§ TASK DESCRIPTION:
Reproduce the listing that follows, line for line.

§ RECORD SET:
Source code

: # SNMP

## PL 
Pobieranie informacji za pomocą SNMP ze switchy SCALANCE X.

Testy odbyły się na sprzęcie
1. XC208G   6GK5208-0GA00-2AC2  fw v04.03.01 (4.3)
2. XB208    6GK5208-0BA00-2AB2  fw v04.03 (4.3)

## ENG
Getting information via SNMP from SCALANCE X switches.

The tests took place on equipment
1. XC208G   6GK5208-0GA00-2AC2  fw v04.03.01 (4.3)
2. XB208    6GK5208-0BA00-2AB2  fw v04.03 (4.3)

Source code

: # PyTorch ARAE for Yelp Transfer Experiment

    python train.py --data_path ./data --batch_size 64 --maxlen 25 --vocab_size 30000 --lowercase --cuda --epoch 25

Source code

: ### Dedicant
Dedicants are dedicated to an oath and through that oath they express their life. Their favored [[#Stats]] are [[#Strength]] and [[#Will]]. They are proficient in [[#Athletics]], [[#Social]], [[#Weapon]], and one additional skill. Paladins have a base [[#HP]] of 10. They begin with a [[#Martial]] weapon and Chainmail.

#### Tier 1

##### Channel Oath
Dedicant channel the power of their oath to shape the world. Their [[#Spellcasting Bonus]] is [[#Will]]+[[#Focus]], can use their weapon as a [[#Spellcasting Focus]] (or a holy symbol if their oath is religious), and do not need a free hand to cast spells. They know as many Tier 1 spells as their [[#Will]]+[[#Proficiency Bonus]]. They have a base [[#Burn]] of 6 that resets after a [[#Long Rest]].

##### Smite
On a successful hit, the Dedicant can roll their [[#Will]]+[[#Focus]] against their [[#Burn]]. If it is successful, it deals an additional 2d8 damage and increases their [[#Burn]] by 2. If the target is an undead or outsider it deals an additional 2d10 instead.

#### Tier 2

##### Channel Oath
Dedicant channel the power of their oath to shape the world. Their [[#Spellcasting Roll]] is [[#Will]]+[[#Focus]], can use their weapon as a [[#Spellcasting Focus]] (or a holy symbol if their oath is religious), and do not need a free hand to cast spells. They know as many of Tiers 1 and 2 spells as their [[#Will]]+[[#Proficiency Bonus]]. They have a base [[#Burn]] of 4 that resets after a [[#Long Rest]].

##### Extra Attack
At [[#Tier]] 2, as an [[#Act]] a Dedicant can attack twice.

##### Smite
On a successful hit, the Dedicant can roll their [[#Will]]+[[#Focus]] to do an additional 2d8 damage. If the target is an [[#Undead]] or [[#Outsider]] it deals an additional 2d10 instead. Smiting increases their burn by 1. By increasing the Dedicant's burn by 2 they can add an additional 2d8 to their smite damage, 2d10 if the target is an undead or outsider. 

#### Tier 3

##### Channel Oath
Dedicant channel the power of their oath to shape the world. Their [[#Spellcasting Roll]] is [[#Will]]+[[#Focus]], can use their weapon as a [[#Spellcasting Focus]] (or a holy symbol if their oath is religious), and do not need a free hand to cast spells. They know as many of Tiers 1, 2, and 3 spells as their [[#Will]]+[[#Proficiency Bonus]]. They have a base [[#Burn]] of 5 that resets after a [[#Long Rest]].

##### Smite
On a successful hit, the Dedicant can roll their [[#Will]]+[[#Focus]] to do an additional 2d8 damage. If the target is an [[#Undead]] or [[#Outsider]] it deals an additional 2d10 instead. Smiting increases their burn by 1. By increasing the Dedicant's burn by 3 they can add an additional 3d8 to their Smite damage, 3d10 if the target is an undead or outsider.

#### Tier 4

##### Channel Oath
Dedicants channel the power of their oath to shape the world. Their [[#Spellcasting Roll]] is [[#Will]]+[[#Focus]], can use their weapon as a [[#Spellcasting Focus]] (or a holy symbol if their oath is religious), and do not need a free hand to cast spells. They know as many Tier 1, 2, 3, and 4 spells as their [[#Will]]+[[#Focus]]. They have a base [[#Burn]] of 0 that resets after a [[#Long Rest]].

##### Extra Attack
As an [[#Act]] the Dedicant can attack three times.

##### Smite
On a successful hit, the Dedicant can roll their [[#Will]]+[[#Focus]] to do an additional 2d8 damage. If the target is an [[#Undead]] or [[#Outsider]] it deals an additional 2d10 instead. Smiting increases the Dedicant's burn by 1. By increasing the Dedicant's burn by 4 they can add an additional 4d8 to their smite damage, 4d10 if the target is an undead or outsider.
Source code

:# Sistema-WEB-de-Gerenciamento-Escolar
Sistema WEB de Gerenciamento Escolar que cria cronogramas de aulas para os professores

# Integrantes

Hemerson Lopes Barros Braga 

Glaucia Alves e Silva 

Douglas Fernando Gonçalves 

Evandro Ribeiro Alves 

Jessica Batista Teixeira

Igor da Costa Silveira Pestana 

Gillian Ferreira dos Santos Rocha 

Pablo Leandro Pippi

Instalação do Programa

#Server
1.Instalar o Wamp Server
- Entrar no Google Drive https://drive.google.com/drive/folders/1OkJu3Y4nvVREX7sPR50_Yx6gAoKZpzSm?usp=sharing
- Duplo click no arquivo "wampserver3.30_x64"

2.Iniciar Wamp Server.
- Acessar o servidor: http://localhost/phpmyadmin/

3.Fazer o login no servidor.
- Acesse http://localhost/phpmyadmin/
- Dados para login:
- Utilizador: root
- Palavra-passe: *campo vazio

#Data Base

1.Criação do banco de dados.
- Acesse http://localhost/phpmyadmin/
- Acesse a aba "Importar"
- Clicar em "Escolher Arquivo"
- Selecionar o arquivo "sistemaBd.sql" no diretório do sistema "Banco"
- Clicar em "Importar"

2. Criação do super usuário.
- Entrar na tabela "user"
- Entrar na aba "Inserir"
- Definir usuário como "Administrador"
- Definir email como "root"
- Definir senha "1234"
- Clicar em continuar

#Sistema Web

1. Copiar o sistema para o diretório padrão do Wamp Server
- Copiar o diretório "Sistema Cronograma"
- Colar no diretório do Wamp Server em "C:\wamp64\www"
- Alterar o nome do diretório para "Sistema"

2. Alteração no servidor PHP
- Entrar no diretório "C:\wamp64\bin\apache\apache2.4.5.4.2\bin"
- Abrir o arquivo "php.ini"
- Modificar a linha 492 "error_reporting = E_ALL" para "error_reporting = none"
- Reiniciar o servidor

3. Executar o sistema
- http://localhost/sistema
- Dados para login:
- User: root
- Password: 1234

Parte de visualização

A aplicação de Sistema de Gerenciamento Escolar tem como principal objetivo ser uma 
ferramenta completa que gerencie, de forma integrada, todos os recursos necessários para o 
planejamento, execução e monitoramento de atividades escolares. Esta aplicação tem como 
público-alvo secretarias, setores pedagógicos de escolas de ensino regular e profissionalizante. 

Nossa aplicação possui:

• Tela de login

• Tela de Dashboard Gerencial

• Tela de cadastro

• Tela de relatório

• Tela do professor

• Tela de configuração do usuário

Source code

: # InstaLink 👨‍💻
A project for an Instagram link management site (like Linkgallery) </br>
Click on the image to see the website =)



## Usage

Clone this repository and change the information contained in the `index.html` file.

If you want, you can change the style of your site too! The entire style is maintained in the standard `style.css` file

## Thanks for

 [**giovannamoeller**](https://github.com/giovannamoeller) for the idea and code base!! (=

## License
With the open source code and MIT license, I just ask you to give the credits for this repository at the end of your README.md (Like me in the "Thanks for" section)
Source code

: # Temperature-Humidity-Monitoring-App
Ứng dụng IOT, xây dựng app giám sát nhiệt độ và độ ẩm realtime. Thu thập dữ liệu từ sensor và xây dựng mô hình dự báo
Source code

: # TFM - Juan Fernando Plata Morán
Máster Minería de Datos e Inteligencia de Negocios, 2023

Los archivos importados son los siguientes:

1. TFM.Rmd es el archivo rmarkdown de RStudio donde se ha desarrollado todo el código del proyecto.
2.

§ ANSWER SPACE:
Source code

: # SNMP

## PL 
Pobieranie informacji za pomocą SNMP ze switchy SCALANCE X.

Testy odbyły się na sprzęcie
1. XC208G   6GK5208-0GA00-2AC2  fw v04.03.01 (4.3)
2. XB208    6GK5208-0BA00-2AB2  fw v04.03 (4.3)

## ENG
Getting information via SNMP from SCALANCE X switches.

The tests took place on equipment
1. XC208G   6GK5208-0GA00-2AC2  fw v04.03.01 (4.3)
2. XB208    6GK5208-0BA00-2AB2  fw v04.03 (4.3)

Source code

: # PyTorch ARAE for Yelp Transfer Experiment

    python train.py --data_path ./data --batch_size 64 --maxlen 25 --vocab_size 30000 --lowercase --cuda --epoch 25

Source code

: ### Dedicant
Dedicants are dedicated to an oath and through that oath they express their life. Their favored [[#Stats]] are [[#Strength]] and [[#Will]]. They are proficient in [[#Athletics]], [[#Social]], [[#Weapon]], and one additional skill. Paladins have a base [[#HP]] of 10. They begin with a [[#Martial]] weapon and Chainmail.

#### Tier 1

##### Channel Oath
Dedicant channel the power of their oath to shape the world. Their [[#Spellcasting Bonus]] is [[#Will]]+[[#Focus]], can use their weapon as a [[#Spellcasting Focus]] (or a holy symbol if their oath is religious), and do not need a free hand to cast spells. They know as many Tier 1 spells as their [[#Will]]+[[#Proficiency Bonus]]. They have a base [[#Burn]] of 6 that resets after a [[#Long Rest]].

##### Smite
On a successful hit, the Dedicant can roll their [[#Will]]+[[#Focus]] against their [[#Burn]]. If it is successful, it deals an additional 2d8 damage and increases their [[#Burn]] by 2. If the target is an undead or outsider it deals an additional 2d10 instead.

#### Tier 2

##### Channel Oath
Dedicant channel the power of their oath to shape the world. Their [[#Spellcasting Roll]] is [[#Will]]+[[#Focus]], can use their weapon as a [[#Spellcasting Focus]] (or a holy symbol if their oath is religious), and do not need a free hand to cast spells. They know as many of Tiers 1 and 2 spells as their [[#Will]]+[[#Proficiency Bonus]]. They have a base [[#Burn]] of 4 that resets after a [[#Long Rest]].

##### Extra Attack
At [[#Tier]] 2, as an [[#Act]] a Dedicant can attack twice.

##### Smite
On a successful hit, the Dedicant can roll their [[#Will]]+[[#Focus]] to do an additional 2d8 damage. If the target is an [[#Undead]] or [[#Outsider]] it deals an additional 2d10 instead. Smiting increases their burn by 1. By increasing the Dedicant's burn by 2 they can add an additional 2d8 to their smite damage, 2d10 if the target is an undead or outsider. 

#### Tier 3

##### Channel Oath
Dedicant channel the power of their oath to shape the world. Their [[#Spellcasting Roll]] is [[#Will]]+[[#Focus]], can use their weapon as a [[#Spellcasting Focus]] (or a holy symbol if their oath is religious), and do not need a free hand to cast spells. They know as many of Tiers 1, 2, and 3 spells as their [[#Will]]+[[#Proficiency Bonus]]. They have a base [[#Burn]] of 5 that resets after a [[#Long Rest]].

##### Smite
On a successful hit, the Dedicant can roll their [[#Will]]+[[#Focus]] to do an additional 2d8 damage. If the target is an [[#Undead]] or [[#Outsider]] it deals an additional 2d10 instead. Smiting increases their burn by 1. By increasing the Dedicant's burn by 3 they can add an additional 3d8 to their Smite damage, 3d10 if the target is an undead or outsider.

#### Tier 4

##### Channel Oath
Dedicants channel the power of their oath to shape the world. Their [[#Spellcasting Roll]] is [[#Will]]+[[#Focus]], can use their weapon as a [[#Spellcasting Focus]] (or a holy symbol if their oath is religious), and do not need a free hand to cast spells. They know as many Tier 1, 2, 3, and 4 spells as their [[#Will]]+[[#Focus]]. They have a base [[#Burn]] of 0 that resets after a [[#Long Rest]].

##### Extra Attack
As an [[#Act]] the Dedicant can attack three times.

##### Smite
On a successful hit, the Dedicant can roll their [[#Will]]+[[#Focus]] to do an additional 2d8 damage. If the target is an [[#Undead]] or [[#Outsider]] it deals an additional 2d10 instead. Smiting increases the Dedicant's burn by 1. By increasing the Dedicant's burn by 4 they can add an additional 4d8 to their smite damage, 4d10 if the target is an undead or outsider.
Source code

:# Sistema-WEB-de-Gerenciamento-Escolar
Sistema WEB de Gerenciamento Escolar que cria cronogramas de aulas para os professores

# Integrantes

Hemerson Lopes Barros Braga 

Glaucia Alves e Silva 

Douglas Fernando Gonçalves 

Evandro Ribeiro Alves 

Jessica Batista Teixeira

Igor da Costa Silveira Pestana 

Gillian Ferreira dos Santos Rocha 

Pablo Leandro Pippi

Instalação do Programa

#Server
1.Instalar o Wamp Server
- Entrar no Google Drive https://drive.google.com/drive/folders/1OkJu3Y4nvVREX7sPR50_Yx6gAoKZpzSm?usp=sharing
- Duplo click no arquivo "wampserver3.30_x64"

2.Iniciar Wamp Server.
- Acessar o servidor: http://localhost/phpmyadmin/

3.Fazer o login no servidor.
- Acesse http://localhost/phpmyadmin/
- Dados para login:
- Utilizador: root
- Palavra-passe: *campo vazio

#Data Base

1.Criação do banco de dados.
- Acesse http://localhost/phpmyadmin/
- Acesse a aba "Importar"
- Clicar em "Escolher Arquivo"
- Selecionar o arquivo "sistemaBd.sql" no diretório do sistema "Banco"
- Clicar em "Importar"

2. Criação do super usuário.
- Entrar na tabela "user"
- Entrar na aba "Inserir"
- Definir usuário como "Administrador"
- Definir email como "root"
- Definir senha "1234"
- Clicar em continuar

#Sistema Web

1. Copiar o sistema para o diretório padrão do Wamp Server
- Copiar o diretório "Sistema Cronograma"
- Colar no diretório do Wamp Server em "C:\wamp64\www"
- Alterar o nome do diretório para "Sistema"

2. Alteração no servidor PHP
- Entrar no diretório "C:\wamp64\bin\apache\apache2.4.5.4.2\bin"
- Abrir o arquivo "php.ini"
- Modificar a linha 492 "error_reporting = E_ALL" para "error_reporting = none"
- Reiniciar o servidor

3. Executar o sistema
- http://localhost/sistema
- Dados para login:
- User: root
- Password: 1234

Parte de visualização

A aplicação de Sistema de Gerenciamento Escolar tem como principal objetivo ser uma 
ferramenta completa que gerencie, de forma integrada, todos os recursos necessários para o 
planejamento, execução e monitoramento de atividades escolares. Esta aplicação tem como 
público-alvo secretarias, setores pedagógicos de escolas de ensino regular e profissionalizante. 

Nossa aplicação possui:

• Tela de login

• Tela de Dashboard Gerencial

• Tela de cadastro

• Tela de relatório

• Tela do professor

• Tela de configuração do usuário

Source code

: # InstaLink 👨‍💻
A project for an Instagram link management site (like Linkgallery) </br>
Click on the image to see the website =)



## Usage

Clone this repository and change the information contained in the `index.html` file.

If you want, you can change the style of your site too! The entire style is maintained in the standard `style.css` file

## Thanks for

 [**giovannamoeller**](https://github.com/giovannamoeller) for the idea and code base!! (=

## License
With the open source code and MIT license, I just ask you to give the credits for this repository at the end of your README.md (Like me in the "Thanks for" section)
Source code

: # Temperature-Humidity-Monitoring-App
Ứng dụng IOT, xây dựng app giám sát nhiệt độ và độ ẩm realtime. Thu thập dữ liệu từ sensor và xây dựng mô hình dự báo
Source code

: # TFM - Juan Fernando Plata Morán
Máster Minería de Datos e Inteligencia de Negocios, 2023

Los archivos importados son los siguientes:

1. TFM.Rmd es el archivo rmarkdown de RStudio donde se ha desarrollado todo el código del proyecto.
2.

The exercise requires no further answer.